What you are asked to do
Find the string "Resources" in the records and copy each line where it occurs.

[The records — start]

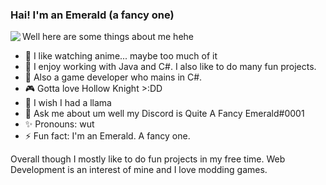 ### Hai! I'm an Emerald (a fancy one)


<img align="left" src="https://github.com/QuiteAFancyEmerald/anime-shrug-gif.gif?raw=true">
Well here are some things about me hehe

- 🌺 I like watching anime... maybe too much of it
- 🌱 I enjoy working with Java and C#. I also like to do many fun projects. 
- 🎐 Also a game developer who mains in C#. 
- 🎮 Gotta love Hollow Knight >:DD
- 🦙 I wish I had a llama
- 💬 Ask me about um well my Discord is Quite A Fancy Emerald#0001
- ✨ Pronouns: wut
- ⚡ Fun fact: I'm an Emerald. A fancy one.

Overall though I mostly like to do fun projects in my free time. Web Development is an interest of mine and I love modding games.
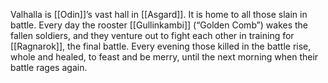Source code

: Valhalla is [[Odin]]’s vast hall in [[Asgard]]. It is home to all those slain in battle. Every day the rooster [[Gullinkambi]] (“Golden Comb”) wakes the fallen soldiers, and they venture out to fight each other in training for [[Ragnarok]], the final battle. Every evening those killed in the battle rise, whole and healed, to feast and be merry, until the next morning when their battle rages again.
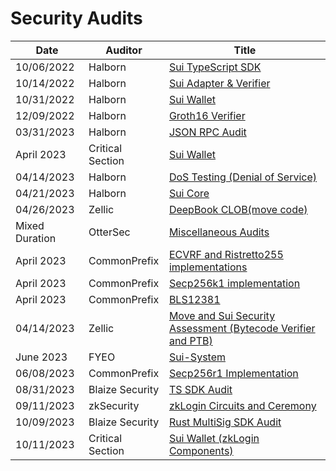 # Security Audits

| Date           | Auditor          | Title                                                                                                                                                                                                  |
| -------------- | ---------------- | ------------------------------------------------------------------------------------------------------------------------------------------------------------------------------------------------------ |
| 10/06/2022     | Halborn          | [Sui TypeScript SDK ](https://github.com/sui-foundation/security-audits/blob/main/Mysten_Labs_Sui_TypeScript_SDK_Security_Audit_Report_Halborn_Final.pdf)                                              |
| 10/14/2022     | Halborn          | [Sui Adapter & Verifier](https://github.com/sui-foundation/security-audits/blob/main/MystenLabs_Adapter_Verifier_L1_Security_Audit_Report_Halborn_Final.pdf)                                           |
| 10/31/2022     | Halborn          | [Sui Wallet](https://github.com/sui-foundation/security-audits/blob/main/MystenLabs_Sui_Wallet_WebApp_Pentest_Report_Halborn_Final.pdf)                                                                |
| 12/09/2022     | Halborn          | [Groth16 Verifier](https://github.com/sui-foundation/security-audits/blob/main/Groth16.pdf)                                                                                                            |
| 03/31/2023     | Halborn          | [JSON RPC Audit](https://github.com/sui-foundation/security-audits/blob/main/MystenLabs_JSON_RPC_API_WebApp_Pentest_Report_Halborn_Final.pdf)                                                          |
| April 2023     | Critical Section | [Sui Wallet](https://github.com/sui-foundation/security-audits/blob/main/mysten_labs_sui_wallet_report_0.9.pdf)                                                                                        |
| 04/14/2023     | Halborn          | [DoS Testing (Denial of Service) ](https://github.com/sui-foundation/security-audits/blob/main/MystenLabs_Denial_of_Service_Security_Assessment_Report_Halborn_Final.pdf)                              |
| 04/21/2023     | Halborn          | [Sui Core](https://github.com/sui-foundation/security-audits/blob/main/Sui_Core_L1_Halborn_Final.pdf)                                                                                                  |
| 04/26/2023     | Zellic           | [DeepBook CLOB(move code) ](https://github.com/sui-foundation/security-audits/blob/main/DeepBook%20-%20Zellic%20Audit%20Report.pdf)                                                                    |
| Mixed Duration | OtterSec         | [Miscellaneous Audits](https://github.com/sui-foundation/security-audits/blob/main/sui_misc_audit.pdf)                                                                                                 |
| April 2023     | CommonPrefix     | [ECVRF and Ristretto255 implementations](https://github.com/sui-foundation/security-audits/blob/main/ecvrf.pdf)                                                                                        |
| April 2023     | CommonPrefix     | [Secp256k1 implementation](https://github.com/sui-foundation/security-audits/blob/main/commonprefix_secp256k1.pdf)                                                                                     |
| April 2023     | CommonPrefix     | [BLS12381](https://github.com/sui-foundation/security-audits/blob/main/commonprefix_bls12381.pdf)                                                                                                      |
| 04/14/2023     | Zellic           | [Move and Sui Security Assessment (Bytecode Verifier and PTB)](https://github.com/sui-foundation/security-audits/blob/main/Move%20and%20Sui%20Security%20Assessment%20-%20Zellic%20Audit%20Report.pdf) |
| June 2023      | FYEO             | [Sui-System ](https://github.com/sui-foundation/security-audits/blob/main/Mysten%20Labs%20-%20Security%20Assessment%20for%20the%20SUI%20Blockchain%20sui-system%20v1.0.pdf)                            |
| 06/08/2023     | CommonPrefix     | [Secp256r1 Implementation](https://github.com/sui-foundation/security-audits/blob/main/Secp256r1.pdf)                                                                                                  |
| 08/31/2023     | Blaize Security  | [TS SDK Audit](https://github.com/sui-foundation/security-audits/blob/main/MystenLabs-TS-SDK-audit-report-%5B31-Aug-2023%5D.pdf)                                                                       |
| 09/11/2023     | zkSecurity       | [zkLogin Circuits and Ceremony](https://github.com/sui-foundation/security-audits/blob/main/zksecurity_zklogin-circuits.pdf)                                                                           |
| 10/09/2023     | Blaize Security  | [Rust MultiSig SDK Audit](https://github.com/sui-foundation/security-audits/blob/main/MystenLabs-Rust-Multisig-audit-report-%5B9-Oct-2023%5D.pdf)                                                      |
| 10/11/2023     | Critical Section | [Sui Wallet (zkLogin Components)](https://github.com/sui-foundation/security-audits/blob/main/sui_wallet_zklogin_update_H223_review_v_0_9.pdf)                                                         |
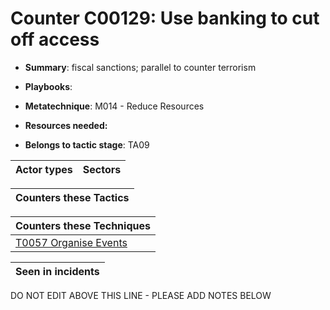 # Counter C00129: Use banking to cut off access

* **Summary**: fiscal sanctions; parallel to counter terrorism

* **Playbooks**: 

* **Metatechnique**: M014 - Reduce Resources

* **Resources needed:** 

* **Belongs to tactic stage**: TA09


| Actor types | Sectors |
| ----------- | ------- |



| Counters these Tactics |
| ---------------------- |



| Counters these Techniques |
| ------------------------- |
| [T0057 Organise Events](../../generated_pages/techniques/T0057.md) |



| Seen in incidents |
| ----------------- |


DO NOT EDIT ABOVE THIS LINE - PLEASE ADD NOTES BELOW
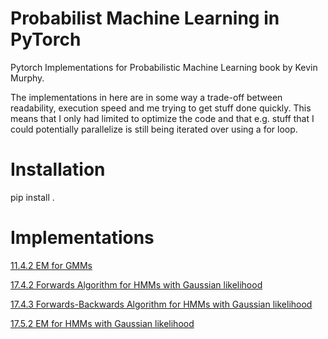 # Probabilist Machine Learning in PyTorch
Pytorch Implementations for Probabilistic Machine Learning book by Kevin Murphy.

The implementations in here are in some way a trade-off between readability, execution speed and me trying to get stuff
done quickly. This means that I only had limited to optimize the code and that e.g. stuff that I could potentially
parallelize is still being iterated over using a for loop.

# Installation

pip install .

# Implementations

[11.4.2 EM for GMMs](src/pml/gmm_em.py)

[17.4.2 Forwards Algorithm for HMMs with Gaussian likelihood](src/pml/hmm_gaussian.py)

[17.4.3 Forwards-Backwards Algorithm for HMMs with Gaussian likelihood](src/pml/hmm_gaussian.py)

[17.5.2 EM for HMMs with Gaussian likelihood](src/pml/hmm_gaussian.py)

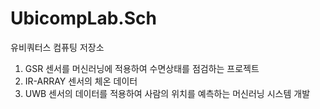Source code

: # UbicompLab.Sch
유비쿼터스 컴퓨팅 저장소
1. GSR 센서를 머신러닝에 적용하여 수면상태를 점검하는 프로젝트
2. IR-ARRAY 센서의 체온 데이터 
3. UWB 센서의 데이터를 적용하여 사람의 위치를 예측하는 머신러닝 시스템 개발 
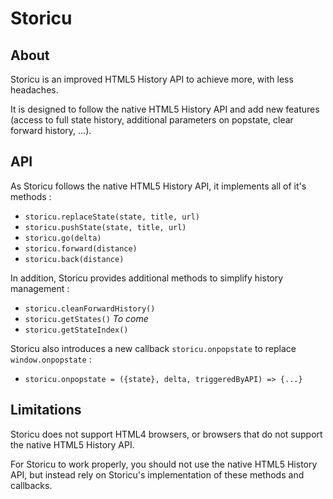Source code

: # Storicu

## About
Storicu is an improved HTML5 History API to achieve more, with less headaches.

It is designed to follow the native HTML5 History API and add new features
(access to full state history, additional parameters on popstate, clear
forward history, ...).

## API
As Storicu follows the native HTML5 History API, it implements all of it's
methods :
- `storicu.replaceState(state, title, url)`
- `storicu.pushState(state, title, url)`
- `storicu.go(delta)`
- `storicu.forward(distance)`
- `storicu.back(distance)`

In addition, Storicu provides additional methods to simplify history
management :
- `storicu.cleanForwardHistory()`
- `storicu.getStates()` *To come*
- `storicu.getStateIndex()`

Storicu also introduces a new callback `storicu.onpopstate` to replace
`window.onpopstate` :
- `storicu.onpopstate = ({state}, delta, triggeredByAPI) => {...}` 

## Limitations
Storicu does not support HTML4 browsers, or browsers that do not support the
native HTML5 History API.

For Storicu to work properly, you should not use the native HTML5 History API,
but instead rely on Storicu's implementation of these methods and callbacks.
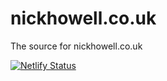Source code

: # nickhowell.co.uk
The source for nickhowell.co.uk

[![Netlify Status](https://api.netlify.com/api/v1/badges/ec981d83-6a4b-4588-a340-f10a9610f591/deploy-status)](https://app.netlify.com/sites/nickhowell/deploys)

[The records — finish]

Output of the task
* **Metatechnique**: M014 - Reduce Resources
* **Resources needed:** 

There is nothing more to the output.